_Your instructions_
Transcribe each entry exactly, without pictures.

_Entries supplied_
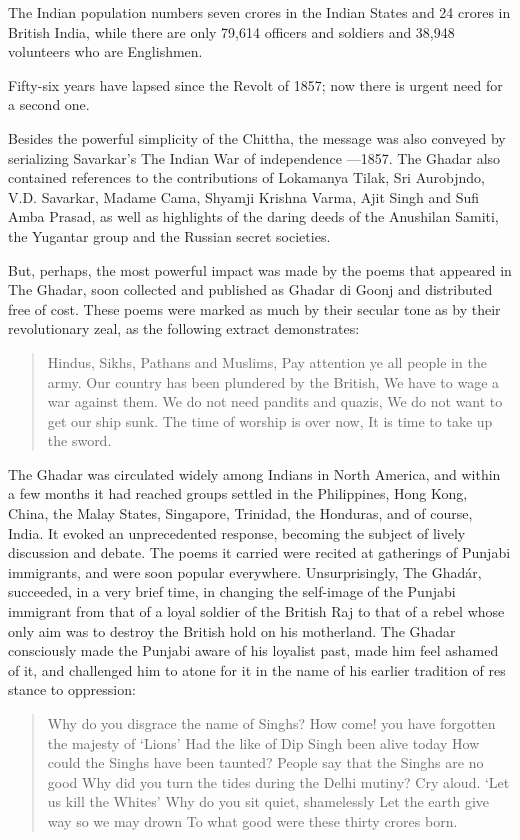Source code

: The Indian population numbers seven crores in the Indian States and 24 crores in British India, while there are only 79,614 officers and soldiers and 38,948 volunteers who are Englishmen.

Fifty-six years have lapsed since the Revolt of 1857; now there is urgent need for a second one.

Besides the powerful simplicity of the Chittha, the message was also conveyed by serializing Savarkar’s The Indian War of independence —1857. The Ghadar also contained references to the contributions of Lokamanya Tilak, Sri Aurobjndo, V.D. Savarkar, Madame Cama, Shyamji Krishna Varma, Ajit Singh and Sufi Amba Prasad, as well as highlights of the daring deeds of the Anushilan Samiti, the Yugantar group and the Russian secret societies.

But, perhaps, the most powerful impact was made by the poems that appeared in The Ghadar, soon collected and published as Ghadar di Goonj and distributed free of cost. These poems were marked as much by their secular tone as by their revolutionary zeal, as the following extract demonstrates:

\begin{verse}
	Hindus, Sikhs, Pathans and Muslims,
	Pay attention ye all people in the army.
	Our country has been plundered by the British,
	We have to wage a war against them.
	We do not need pandits and quazis,
	We do not want to get our ship sunk.
	The time of worship is over now,
	It is time to take up the sword.
\end{verse}

The Ghadar was circulated widely among Indians in North America, and within a few months it had reached groups settled in the Philippines, Hong Kong, China, the Malay States, Singapore, Trinidad, the Honduras, and of course, India. It evoked an unprecedented response, becoming the subject of lively discussion and debate. The poems it carried were recited at gatherings of Punjabi immigrants, and were soon popular everywhere. Unsurprisingly, The Ghadár, succeeded, in a very brief time, in changing the self-image of the Punjabi immigrant from that of a loyal soldier of the British Raj to that of a rebel whose only aim was to destroy the British hold on his motherland. The Ghadar consciously made the Punjabi aware of his loyalist past, made him feel ashamed of it, and challenged him to atone for it in the name of his earlier tradition of res stance to oppression:

\begin{verse}
	Why do you disgrace the name of Singhs?
	How come! you have forgotten the majesty of ‘Lions’
	Had the like of Dip Singh been alive today
	How could the Singhs have been taunted?
	People say that the Singhs are no good
	Why did you turn the tides during the Delhi mutiny?
	Cry aloud. ‘Let us kill the Whites’
	Why do you sit quiet, shamelessly
	Let the earth give way so we may drown
	To what good were these thirty crores born.
\end{verse}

_Result_
Source code

: The Indian population numbers seven crores in the Indian States and 24 crores in British India, while there are only 79,614 officers and soldiers and 38,948 volunteers who are Englishmen.

Fifty-six years have lapsed since the Revolt of 1857; now there is urgent need for a second one.

Besides the powerful simplicity of the Chittha, the message was also conveyed by serializing Savarkar’s The Indian War of independence —1857. The Ghadar also contained references to the contributions of Lokamanya Tilak, Sri Aurobjndo, V.D. Savarkar, Madame Cama, Shyamji Krishna Varma, Ajit Singh and Sufi Amba Prasad, as well as highlights of the daring deeds of the Anushilan Samiti, the Yugantar group and the Russian secret societies.

But, perhaps, the most powerful impact was made by the poems that appeared in The Ghadar, soon collected and published as Ghadar di Goonj and distributed free of cost. These poems were marked as much by their secular tone as by their revolutionary zeal, as the following extract demonstrates:

\begin{verse}
	Hindus, Sikhs, Pathans and Muslims,
	Pay attention ye all people in the army.
	Our country has been plundered by the British,
	We have to wage a war against them.
	We do not need pandits and quazis,
	We do not want to get our ship sunk.
	The time of worship is over now,
	It is time to take up the sword.
\end{verse}

The Ghadar was circulated widely among Indians in North America, and within a few months it had reached groups settled in the Philippines, Hong Kong, China, the Malay States, Singapore, Trinidad, the Honduras, and of course, India. It evoked an unprecedented response, becoming the subject of lively discussion and debate. The poems it carried were recited at gatherings of Punjabi immigrants, and were soon popular everywhere. Unsurprisingly, The Ghadár, succeeded, in a very brief time, in changing the self-image of the Punjabi immigrant from that of a loyal soldier of the British Raj to that of a rebel whose only aim was to destroy the British hold on his motherland. The Ghadar consciously made the Punjabi aware of his loyalist past, made him feel ashamed of it, and challenged him to atone for it in the name of his earlier tradition of res stance to oppression:

\begin{verse}
	Why do you disgrace the name of Singhs?
	How come! you have forgotten the majesty of ‘Lions’
	Had the like of Dip Singh been alive today
	How could the Singhs have been taunted?
	People say that the Singhs are no good
	Why did you turn the tides during the Delhi mutiny?
	Cry aloud. ‘Let us kill the Whites’
	Why do you sit quiet, shamelessly
	Let the earth give way so we may drown
	To what good were these thirty crores born.
\end{verse}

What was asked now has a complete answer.